Schönberg keerde terug naar het Joodse geloof van zijn herkomst en ontwikkelde zelfs gedetailleerde plannen voor de evacuatie van de Joden in Europa; het zionisme wilde hij omvormen tot een slagvaardige beweging met evidente autoritaire trekken, die eenheid en daadkracht voorop moest stellen onder een charismatische leider.

Met zijn korte cantate A Survivor from Warsaw schreef Schönberg een van de eerste grote composities over de Holocaust: een rauw en confronterend pseudo-ooggetuigenverslag van een overlevende van het getto van Warschau, uitmondend in het zingen van het Sjema Jisrael, de Joodse geloofsbelijdenis.

A Survivor from Warsaw is een werk dat niet veel wordt uitgevoerd, maar dat wel een hoge symbolische waarde heeft. Het werk wordt in concerten van tijd tot tijd gekoppeld aan de idealistische Negende symfonie waarin Beethoven de woorden van Friedrich Schillers ‘Ode an die Freude’ gebruikte voor een jubelzang over de toekomstige verbroedering van de mensheid. Daarbij is van belang of de compositie van Schönberg vóór of juist ná de Negende symfonie wordt gespeeld – is A Survivor from Warsaw het bittere en definitieve eindpunt van elk idee van Europese beschaving, of is er nog een wederopstanding mogelijk?
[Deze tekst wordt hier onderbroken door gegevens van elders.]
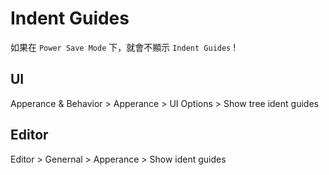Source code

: # Indent Guides

如果在 `Power Save Mode` 下，就會不顯示 `Indent Guides` !

## UI

Apperance & Behavior > Apperance > UI Options > Show tree ident guides


## Editor

Editor > Genernal > Apperance > Show ident guides
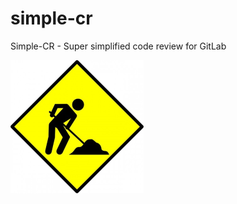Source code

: # simple-cr

Simple-CR - Super simplified code review for GitLab

![Coming Soon](./images/under-construction.png)

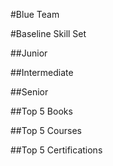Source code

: #Blue Team

#Baseline Skill Set

##Junior

##Intermediate

##Senior

##Top 5 Books

##Top 5 Courses

##Top 5 Certifications
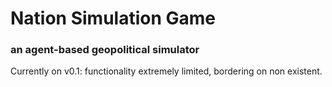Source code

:# Nation Simulation Game
### an agent-based geopolitical simulator

Currently on v0.1: functionality extremely limited, bordering on non existent.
Bij het kiezen van een werk van Dmitri Sjostakovitsj had Eichler keuze genoeg, want de Tweede Wereldoorlog heeft in diens werk diepe sporen nagelaten. Al tijdens de oorlog schreef hij al zulke grote werken als de Zevende symfonie, de Achtse symfonie en het Tweede pianotrio die direct op de oorlog reflecteren. Maar bij die werken is natuurlijk nog geen sprake van herdenkingsmuziek of herinneringsmuziek, omdat de oorlog nog steeds woedde.

Eichler koos echter voor de Dertiende symfonie (‘Babi Jar’), waarin Sjostakovitsj’ poëzie op muziek zette van dichter Jevgeni Jevtoesjenko, die het lot van de tienduizenden Joden beklaagde die in 1941 zijn doodgeschoten in het ravijn van Babi Jar bij Kyiv. Daarmee zochten dichter en componist de grens op van wat in de Sovjet-Unie was toegestaan tijdens de destalinisatie-campagne van partijleider Chroesjtsjov. Het lot van de Joden was taboe, aangezien alle Sovjetburgers volgens de officiële ideologie van de staat elkaars gelijken zouden zijn.

Sjostakovitsj schreef aan de dichter dat het gedicht zijn ‘geweten weer tot leven had gewekt.’ Zo speelde Sjostakovitsj decennia lang een sluw en zenuwslopend spel met de autoriteiten rond de muziek die hij wilde schrijven en de muziek die de staat wilde horen. Of Sjostakovitsj ooit zelf in de communistische idealen heeft geloofd, is omstreden.

Grote muziek over oorlog is ook altijd een vorm van weerstand en protest – niet alleen bij Sjostakovitsj maar ook bij Britten, Schönberg en misschien zelfs nog bij Strauss. De Dertiende symfonie is de meeste eenduidige, expliciete en directe protestmuziek die Sjostakovitsj heeft geschreven – daarom behoort de symfonie misschien ook niet tot zijn meest gelaagde en boeiende composities. Maar dat doet aan de integriteit en moed van Sjostakovitsj natuurlijk geen jota af.